In Plagwitz gab es 1888 über 105 Fabriken. Während der Industrialisierung und danach war Plagwitz ein Zentrum der Textilindustrie. Die Baumwollspinnerei, 1884 gegründet, zählte einst zu den größten in Europa.
Es geht zurück auf die Zschochersche Straße, wir biegen in die Erich-Zeigner-Allee ein. Dort liegt die ehemalige Kammgarnspinnerei, teilweise eine Industrieruine aus roten Backsteinen, zu der auch noch intakte Gebäude gehören. „Dort sind Tausende von Vereinen ansässig“, sagt Markus Böhme und übertreibt damit ein wenig.
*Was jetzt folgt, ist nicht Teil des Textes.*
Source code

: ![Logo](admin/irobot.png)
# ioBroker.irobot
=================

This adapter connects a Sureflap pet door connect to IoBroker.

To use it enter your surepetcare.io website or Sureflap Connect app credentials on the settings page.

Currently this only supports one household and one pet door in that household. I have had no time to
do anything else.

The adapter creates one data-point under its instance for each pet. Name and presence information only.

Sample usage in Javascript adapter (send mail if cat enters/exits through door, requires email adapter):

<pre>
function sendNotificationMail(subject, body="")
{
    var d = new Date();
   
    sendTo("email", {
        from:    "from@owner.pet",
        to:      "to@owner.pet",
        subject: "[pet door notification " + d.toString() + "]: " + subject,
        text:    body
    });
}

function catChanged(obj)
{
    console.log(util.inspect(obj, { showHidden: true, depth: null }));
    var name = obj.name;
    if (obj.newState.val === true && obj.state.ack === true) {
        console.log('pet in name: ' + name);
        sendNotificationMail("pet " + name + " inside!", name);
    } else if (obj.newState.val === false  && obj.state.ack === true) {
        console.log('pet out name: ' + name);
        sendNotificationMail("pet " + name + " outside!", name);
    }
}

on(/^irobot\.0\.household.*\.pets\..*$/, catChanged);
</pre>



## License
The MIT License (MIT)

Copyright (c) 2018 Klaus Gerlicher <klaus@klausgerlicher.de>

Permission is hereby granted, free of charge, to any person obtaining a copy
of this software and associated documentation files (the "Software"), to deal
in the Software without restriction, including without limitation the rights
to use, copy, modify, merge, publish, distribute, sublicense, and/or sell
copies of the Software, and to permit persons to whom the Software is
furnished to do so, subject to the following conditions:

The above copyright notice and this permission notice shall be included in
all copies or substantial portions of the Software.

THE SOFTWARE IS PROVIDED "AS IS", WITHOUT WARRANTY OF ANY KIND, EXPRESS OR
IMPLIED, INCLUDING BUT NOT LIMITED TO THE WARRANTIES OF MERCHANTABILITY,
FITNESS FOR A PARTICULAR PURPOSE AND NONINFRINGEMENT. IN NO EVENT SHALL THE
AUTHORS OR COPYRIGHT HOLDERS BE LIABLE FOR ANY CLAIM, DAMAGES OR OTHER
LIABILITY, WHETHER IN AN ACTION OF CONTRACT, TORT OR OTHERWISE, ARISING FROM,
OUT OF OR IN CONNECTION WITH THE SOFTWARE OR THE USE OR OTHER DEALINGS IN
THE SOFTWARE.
Zwischenstopp beim ersten deutschen gemeinnützigen Poledance-Verein Lola Leipzig. Seinen Namen bekam er, weil sich die Mitglieder ursprünglich in der Lola Bar in der Gießerstraße trafen. Doch 2015 musste die Kneipe schließen. „Wir standen vor der Herausforderung, weiter machen zu wollen“, sagt Poledancerin Hayde Schmidt (30).
Schließlich mieteten sich die Mitglieder in die Kammgarnspinnerei ein.
Selbstbewusstsein an der Stange
15 Frauen und ein Mann trainieren hier für Auftritte, üben Choreographien.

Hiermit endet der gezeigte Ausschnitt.